Wednesday, February 05, 2020

Corrupt Houston drug cop allegedly set up innocent people, bail reform and mental illness, sensory penalties, and other stories

Here are a few odds and ends that merit Grits readers' attention:

Conviction overturned based on Gerald Goines testimony
A man allegedly set up in a drug case by former Houston PD narcotics officer Gerald Goines has been declared actually innocent by a local judge. The Texas Court of Criminal Appeals still must approve those findings, but regardless, with Goines having investigated 14,000 different cases over the years, the implications are huge once convictions start to be overturned. Readers will recall Goines fabricated an informant to justify a deadly, botched no-knock raid that left the (innocent) residents and their dog dead and four officers injured. This case is definitely only the beginning. Now that the red pill has been swallowed, there's no telling how deep the rabbit hole goes.

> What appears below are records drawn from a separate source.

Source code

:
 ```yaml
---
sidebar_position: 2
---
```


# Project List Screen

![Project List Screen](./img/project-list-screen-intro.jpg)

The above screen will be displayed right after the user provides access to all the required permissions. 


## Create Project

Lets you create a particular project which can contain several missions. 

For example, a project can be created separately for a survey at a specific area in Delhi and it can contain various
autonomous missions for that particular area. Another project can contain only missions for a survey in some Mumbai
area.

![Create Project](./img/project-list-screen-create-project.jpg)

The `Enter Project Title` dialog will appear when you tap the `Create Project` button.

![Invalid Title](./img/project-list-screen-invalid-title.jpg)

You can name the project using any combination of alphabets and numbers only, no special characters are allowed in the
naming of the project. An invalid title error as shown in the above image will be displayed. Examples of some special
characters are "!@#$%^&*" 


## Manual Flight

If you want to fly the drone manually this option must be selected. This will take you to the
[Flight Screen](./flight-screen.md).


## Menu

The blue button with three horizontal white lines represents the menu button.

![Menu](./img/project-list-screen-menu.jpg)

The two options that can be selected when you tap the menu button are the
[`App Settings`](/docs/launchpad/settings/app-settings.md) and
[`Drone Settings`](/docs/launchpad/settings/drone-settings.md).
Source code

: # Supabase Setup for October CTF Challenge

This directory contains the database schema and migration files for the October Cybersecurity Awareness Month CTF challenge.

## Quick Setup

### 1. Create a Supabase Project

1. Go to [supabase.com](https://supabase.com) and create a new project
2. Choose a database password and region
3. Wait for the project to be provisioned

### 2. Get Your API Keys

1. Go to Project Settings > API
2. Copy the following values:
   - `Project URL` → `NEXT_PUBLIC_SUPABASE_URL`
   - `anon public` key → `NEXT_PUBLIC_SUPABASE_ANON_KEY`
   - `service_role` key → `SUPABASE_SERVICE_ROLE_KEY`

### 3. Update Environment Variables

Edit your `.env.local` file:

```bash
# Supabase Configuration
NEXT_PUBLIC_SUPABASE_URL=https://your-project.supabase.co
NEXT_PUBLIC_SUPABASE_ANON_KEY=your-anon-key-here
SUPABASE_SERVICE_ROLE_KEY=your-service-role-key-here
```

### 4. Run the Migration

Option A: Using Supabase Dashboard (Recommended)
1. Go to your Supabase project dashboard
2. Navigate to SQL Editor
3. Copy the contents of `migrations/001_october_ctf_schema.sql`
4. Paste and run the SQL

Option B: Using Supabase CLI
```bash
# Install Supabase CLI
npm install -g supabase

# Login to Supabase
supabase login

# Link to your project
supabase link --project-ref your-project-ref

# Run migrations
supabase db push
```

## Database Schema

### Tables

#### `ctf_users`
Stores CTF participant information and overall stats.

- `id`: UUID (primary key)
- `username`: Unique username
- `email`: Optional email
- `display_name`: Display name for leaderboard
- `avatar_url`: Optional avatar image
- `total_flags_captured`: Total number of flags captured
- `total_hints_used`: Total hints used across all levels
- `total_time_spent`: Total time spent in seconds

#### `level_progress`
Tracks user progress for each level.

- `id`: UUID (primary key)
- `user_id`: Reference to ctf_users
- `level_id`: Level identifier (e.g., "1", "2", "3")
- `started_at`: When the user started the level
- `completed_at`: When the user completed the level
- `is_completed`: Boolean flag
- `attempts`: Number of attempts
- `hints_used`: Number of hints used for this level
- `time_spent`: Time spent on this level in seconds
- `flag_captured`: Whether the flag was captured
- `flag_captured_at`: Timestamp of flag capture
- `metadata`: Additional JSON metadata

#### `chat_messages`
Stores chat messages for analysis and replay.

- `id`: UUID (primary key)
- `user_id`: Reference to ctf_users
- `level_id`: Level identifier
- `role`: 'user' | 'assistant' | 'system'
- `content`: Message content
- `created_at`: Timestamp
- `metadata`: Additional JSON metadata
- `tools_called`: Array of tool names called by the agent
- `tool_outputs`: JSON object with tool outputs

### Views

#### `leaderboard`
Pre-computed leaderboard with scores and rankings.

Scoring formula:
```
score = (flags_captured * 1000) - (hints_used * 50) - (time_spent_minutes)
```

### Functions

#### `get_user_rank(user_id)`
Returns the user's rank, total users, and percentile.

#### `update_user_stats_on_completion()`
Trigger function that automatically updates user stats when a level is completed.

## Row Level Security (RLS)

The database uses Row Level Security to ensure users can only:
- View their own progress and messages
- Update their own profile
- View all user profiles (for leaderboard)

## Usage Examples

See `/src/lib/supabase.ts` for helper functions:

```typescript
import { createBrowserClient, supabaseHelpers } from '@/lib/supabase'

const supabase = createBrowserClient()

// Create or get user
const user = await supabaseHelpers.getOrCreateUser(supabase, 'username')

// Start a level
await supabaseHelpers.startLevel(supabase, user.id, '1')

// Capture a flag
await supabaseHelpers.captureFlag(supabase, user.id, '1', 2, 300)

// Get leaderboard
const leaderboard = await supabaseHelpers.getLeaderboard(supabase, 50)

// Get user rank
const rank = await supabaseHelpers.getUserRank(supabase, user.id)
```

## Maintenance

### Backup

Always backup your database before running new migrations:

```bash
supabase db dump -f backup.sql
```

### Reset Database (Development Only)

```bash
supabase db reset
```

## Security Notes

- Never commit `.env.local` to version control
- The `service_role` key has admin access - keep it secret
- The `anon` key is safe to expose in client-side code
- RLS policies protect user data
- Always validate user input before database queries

Bodycam footage emerges of needless tazing that got 2 Austin PD cops fired
Bodycam footage corroborates Austin PD's claim that two police officers lied about a tazing incident that led to their firing, reported KXAN-TV, after my former colleague Chris Harris obtained the footage from the city. Proud of you, Chris. A jury last year declined to convict the two men, but Austin Chief Bryan Manley fired them anyway, declaring their actions were “inappropriate, unecessary, objectively unreasonable and a violation of department policy.”

Bail reform and mental illness
Tony Fabelo has published a new analysis of mental health and the justice system, homing in on pretrial detention. He suggests ways to streamline screening arrestees for mental illness to make it easier to get them services and/or released pending trial. Grits may have more to say on this later when I've read it in more detail.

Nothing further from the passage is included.